Additionally, when we compare the calculated probabilities: - \(P(A|B)\) (the probability of \(X > x\) given \(Y > y\)) is 0.3791209. - \(P(A)P(B)\) (the product of the probabilities \(P(X > x)\) and \(P(Y > y)\)), which is calculated as \(0.25 \times 0.4986301 = 0.1246575\).

The inequality \(P(A|B) \neq P(A)P(B)\) indicates a dependency between the variables, where properties with a higher sale price are more likely to also have a larger lot area than would be expected under the condition of independence. The result of this mathematical check aligns with the Chi-Square test, further affirming that the variables are not independent.

In summary, the statistical evidence from both the probability calculations and the Chi-Square test confirms that the manner in which the training data has been split (based on quartiles of LotArea and SalePrice) leads to a dependent relationship between the two variables. This dependency should be considered when analyzing or modeling these real estate data.

Univariate Descriptive Statistics and Plots

We start by providing basic descriptive statistics for the entire dataset, focusing particularly on LotArea and SalePrice.

summary(train$LotArea)
##    Min. 1st Qu.  Median    Mean 3rd Qu.    Max. 
##    1300    7554    9478   10517   11602  215245
summary(train$SalePrice)
##    Min. 1st Qu.  Median    Mean 3rd Qu.    Max. 
##   34900  129975  163000  180921  214000  755000

The summaries of LotArea and SalePrice illustrate key characteristics of the real estate market in the dataset. The LotArea ranges significantly from 1,300 to 215,245 square feet, indicating diverse property sizes, while the SalePrice varies from $34,900 to $755,000, reflecting a wide economic spread in property values. Both distributions are right-skewed, as indicated by means higher than medians, typical for real estate where a few high values can skew the average upward. These statistics are vital for understanding property size and pricing dynamics within the market.

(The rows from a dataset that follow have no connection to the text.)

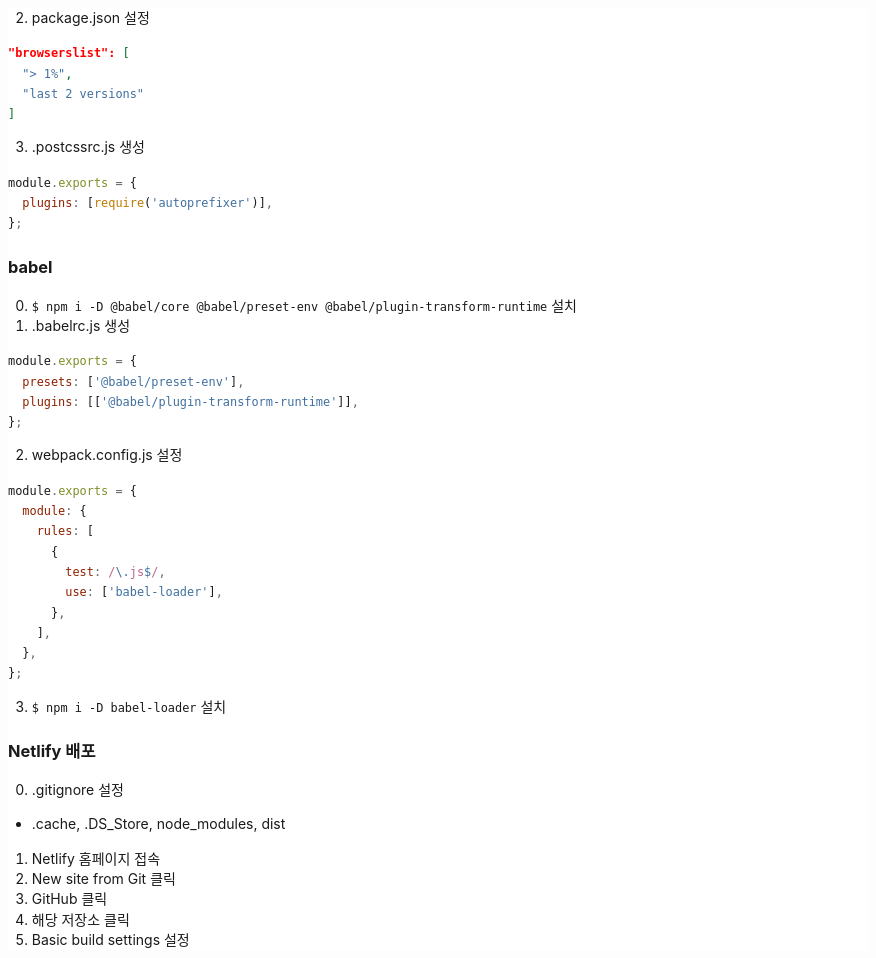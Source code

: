 2. package.json 설정

```json
"browserslist": [
  "> 1%",
  "last 2 versions"
]
```

3. .postcssrc.js 생성

```js
module.exports = {
  plugins: [require('autoprefixer')],
};
```

### babel

0. `$ npm i -D @babel/core @babel/preset-env @babel/plugin-transform-runtime` 설치
1. .babelrc.js 생성

```js
module.exports = {
  presets: ['@babel/preset-env'],
  plugins: [['@babel/plugin-transform-runtime']],
};
```

2. webpack.config.js 설정

```js
module.exports = {
  module: {
    rules: [
      {
        test: /\.js$/,
        use: ['babel-loader'],
      },
    ],
  },
};
```

3. `$ npm i -D babel-loader` 설치

### Netlify 배포

0. .gitignore 설정

- .cache, .DS_Store, node_modules, dist

1. Netlify 홈페이지 접속
2. New site from Git 클릭
3. GitHub 클릭
4. 해당 저장소 클릭
5. Basic build settings 설정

plot(train$LotArea, train$SalePrice, main="Scatterplot of LotArea vs SalePrice",
     xlab="LotArea", ylab="SalePrice", pch=19, col=rgb(0.1, 0.2, 0.5, 0.7))

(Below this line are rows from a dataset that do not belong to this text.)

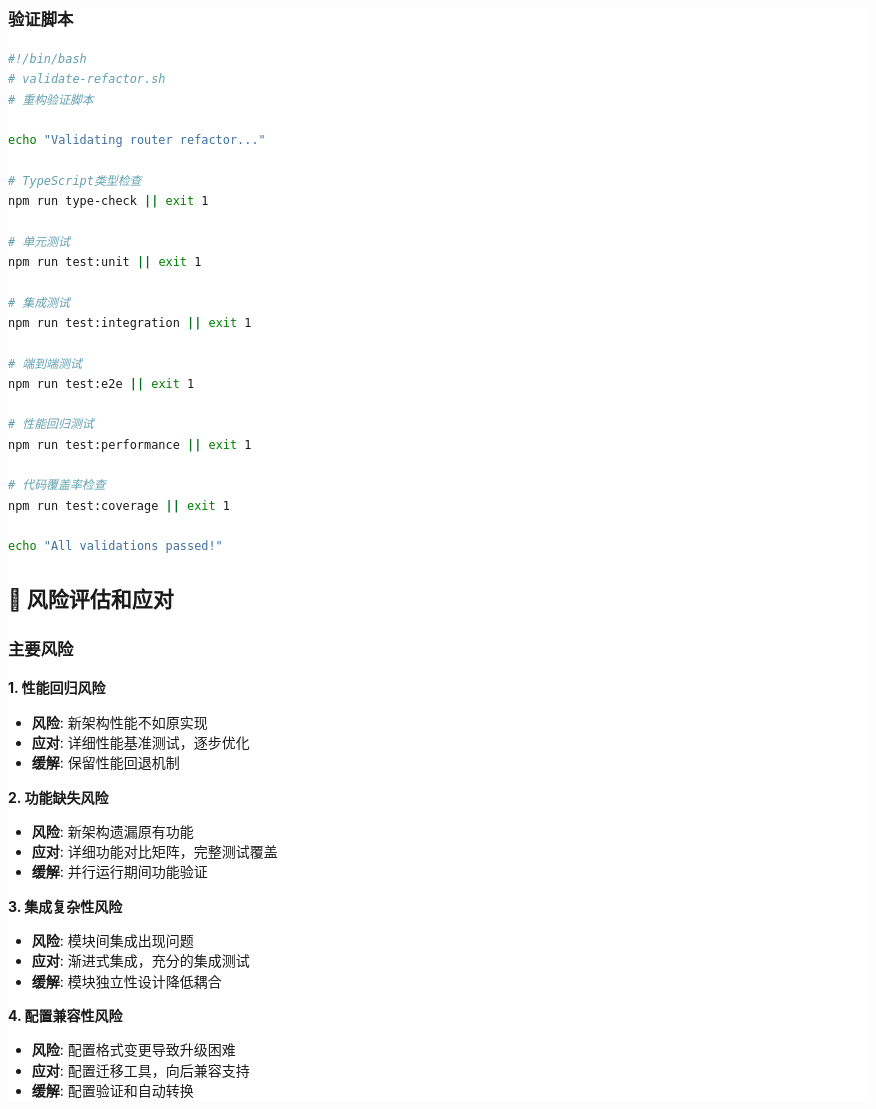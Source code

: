 ### 验证脚本

```bash
#!/bin/bash
# validate-refactor.sh
# 重构验证脚本

echo "Validating router refactor..."

# TypeScript类型检查
npm run type-check || exit 1

# 单元测试
npm run test:unit || exit 1

# 集成测试
npm run test:integration || exit 1

# 端到端测试
npm run test:e2e || exit 1

# 性能回归测试
npm run test:performance || exit 1

# 代码覆盖率检查
npm run test:coverage || exit 1

echo "All validations passed!"
```

## 🚨 风险评估和应对

### 主要风险

**1. 性能回归风险**
- **风险**: 新架构性能不如原实现
- **应对**: 详细性能基准测试，逐步优化
- **缓解**: 保留性能回退机制

**2. 功能缺失风险**  
- **风险**: 新架构遗漏原有功能
- **应对**: 详细功能对比矩阵，完整测试覆盖
- **缓解**: 并行运行期间功能验证

**3. 集成复杂性风险**
- **风险**: 模块间集成出现问题
- **应对**: 渐进式集成，充分的集成测试
- **缓解**: 模块独立性设计降低耦合

**4. 配置兼容性风险**
- **风险**: 配置格式变更导致升级困难
- **应对**: 配置迁移工具，向后兼容支持
- **缓解**: 配置验证和自动转换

The scatter plot of LotArea versus SalePrice reveals a broadly positive relationship, indicating that properties with larger lot areas generally tend to have higher sale prices. However, the relationship isn’t strictly linear, and there is significant variability, especially among properties with larger lot areas. Most data points cluster toward the lower end of both axes, suggesting that smaller, more affordable properties are more prevalent. Outliers and the spread of data points at higher lot areas underscore that factors other than lot size, such as location and property features, also significantly influence sale prices.

3. 95% Confidence Interval for the Difference in the Mean of the Variables

95% Confidence Interval for the Difference in Mean

We compute the 95% confidence interval for the difference in the mean of LotArea and SalePrice.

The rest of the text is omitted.